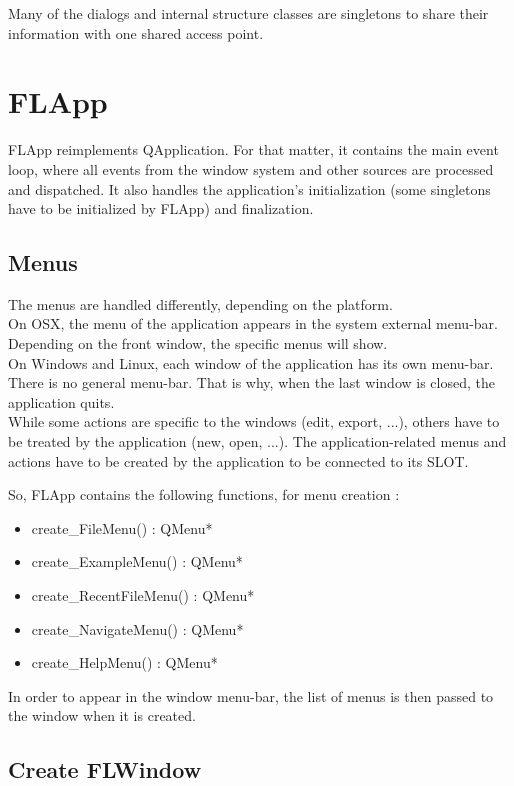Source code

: \documentclass[a4paper]{article}
\begin{document}
Many of the dialogs and internal structure classes are singletons to share their information with one shared access point. 

\section{FLApp}
 
FLApp reimplements QApplication. For that matter, it contains the main event loop, where all events from the window system and other sources are processed and dispatched. It also handles the application's initialization (some singletons have to be initialized by FLApp) and finalization.

\subsection{Menus}

The menus are handled differently, depending on the platform. \\
On OSX, the menu of the application appears in the system external menu-bar. Depending on the front window, the specific menus will show. \\
On Windows and Linux, each window of the application has its own menu-bar. There is no general menu-bar. That is why, when the last window is closed, the application quits. \\

While some actions are specific to the windows (edit, export, ...), others have to be treated by the application (new, open, ...). The application-related menus and actions have to be created by the application to be connected to its SLOT. 

So, FLApp contains the following functions, for menu creation :
\begin{itemize}
\item create\_FileMenu() : QMenu* 
\item create\_ExampleMenu() : QMenu*
\item create\_RecentFileMenu() : QMenu*
\item create\_NavigateMenu() : QMenu*
\item create\_HelpMenu() : QMenu*
\end{itemize}

In order to appear in the window menu-bar, the list of menus is then passed to the window when it is created.

\subsection{Create FLWindow}
\end{document}
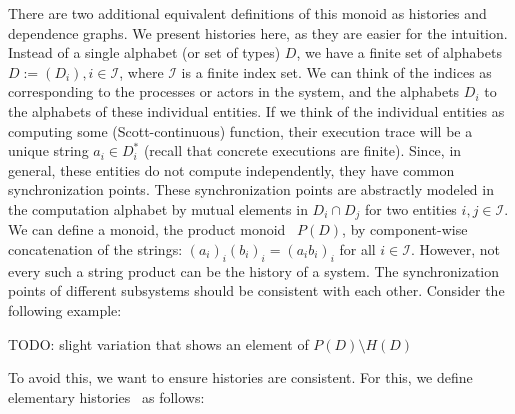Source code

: There are two additional equivalent definitions of this monoid as histories and dependence graphs.
We present histories here, as they are easier for the intuition.
Instead of a single alphabet (or set of types) $D$, we have a finite set of alphabets $D := (D_i), i \in \mathcal{I}$, where $\mathcal{I}$ is a finite index set.
We can think of the indices as corresponding to the processes or actors in the system, and the alphabets $D_i$ to the alphabets of these individual entities.
If we think of the individual entities as computing some (Scott-continuous) function, their execution trace will be a unique string $a_i \in D_i^*$ (recall that concrete executions are finite).
Since, in general, these entities do not compute independently, they have common synchronization points.
These synchronization points are abstractly modeled in the computation alphabet by mutual elements in $D_i \cap D_j$ for two entities $i,j \in \mathcal{I}$.
We can define a monoid, the product monoid~ $P(D)$, by component-wise concatenation of the strings: $(a_i)_i (b_i)_i = (a_ib_i)_i$ for all $i \in \mathcal{I}$.
However, not every such a string product can be the history of a system.
The synchronization points of different subsystems should be consistent with each other. Consider the following example:
\begin{ex}
  \label{ex:inconsistency_history}
TODO: slight variation that shows an element of $P(D) \setminus H(D)$
\end{ex}
To avoid this, we want to ensure histories are consistent. For this, we define elementary histories~ as follows:
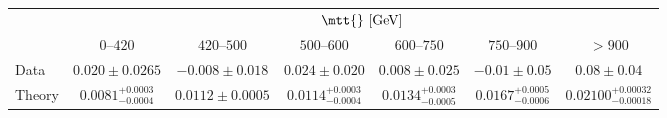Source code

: \begin{table}[!htp]\centering
\begin{tabular}{l c c c c c c}
  \toprule
  &\multicolumn{6}{c}{$\mtt{}~[\rm{GeV}]$}    \\
  \ac{} & $0$--$420$ & $420$--$500$ & $500$--$600$ & $600$--$750$ & $750$--$900$ & $>900$ \\
  \midrule
  Data & $0.020\pm0.0265$ & $-0.008\pm0.018$ & $0.024\pm0.020$ & $0.008\pm0.025$ & $-0.01\pm0.05$ & $0.08\pm0.04$\\
  Theory & $0.0081^{+0.0003}_{-0.0004}$ & $0.0112\pm0.0005$ & $0.0114^{+0.0003}_{-0.0004}$ & $0.0134^{+0.0003}_{-0.0005}$ & $0.0167^{+0.0005}_{-0.0006}$ & $0.02100^{+0.00032}_{-0.00018}$ \\
  \bottomrule
\end{tabular}
\caption{ }
\label{tab:results_mtt}
\end{table}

########################################

Problem: Everything from the top line of the data down to and including the line with "If we think" is to be copied, except the pictures.

Your solution:
Source code

: \documentclass[a4paper]{article}
\begin{document}
Many of the dialogs and internal structure classes are singletons to share their information with one shared access point. 

\section{FLApp}
 
FLApp reimplements QApplication. For that matter, it contains the main event loop, where all events from the window system and other sources are processed and dispatched. It also handles the application's initialization (some singletons have to be initialized by FLApp) and finalization.

\subsection{Menus}

The menus are handled differently, depending on the platform. \\
On OSX, the menu of the application appears in the system external menu-bar. Depending on the front window, the specific menus will show. \\
On Windows and Linux, each window of the application has its own menu-bar. There is no general menu-bar. That is why, when the last window is closed, the application quits. \\

While some actions are specific to the windows (edit, export, ...), others have to be treated by the application (new, open, ...). The application-related menus and actions have to be created by the application to be connected to its SLOT. 

So, FLApp contains the following functions, for menu creation :
\begin{itemize}
\item create\_FileMenu() : QMenu* 
\item create\_ExampleMenu() : QMenu*
\item create\_RecentFileMenu() : QMenu*
\item create\_NavigateMenu() : QMenu*
\item create\_HelpMenu() : QMenu*
\end{itemize}

In order to appear in the window menu-bar, the list of menus is then passed to the window when it is created.

\subsection{Create FLWindow}
\end{document}
Source code

: There are two additional equivalent definitions of this monoid as histories and dependence graphs.
We present histories here, as they are easier for the intuition.
Instead of a single alphabet (or set of types) $D$, we have a finite set of alphabets $D := (D_i), i \in \mathcal{I}$, where $\mathcal{I}$ is a finite index set.
We can think of the indices as corresponding to the processes or actors in the system, and the alphabets $D_i$ to the alphabets of these individual entities.
If we think of the individual entities as computing some (Scott-continuous) function, their execution trace will be a unique string $a_i \in D_i^*$ (recall that concrete executions are finite).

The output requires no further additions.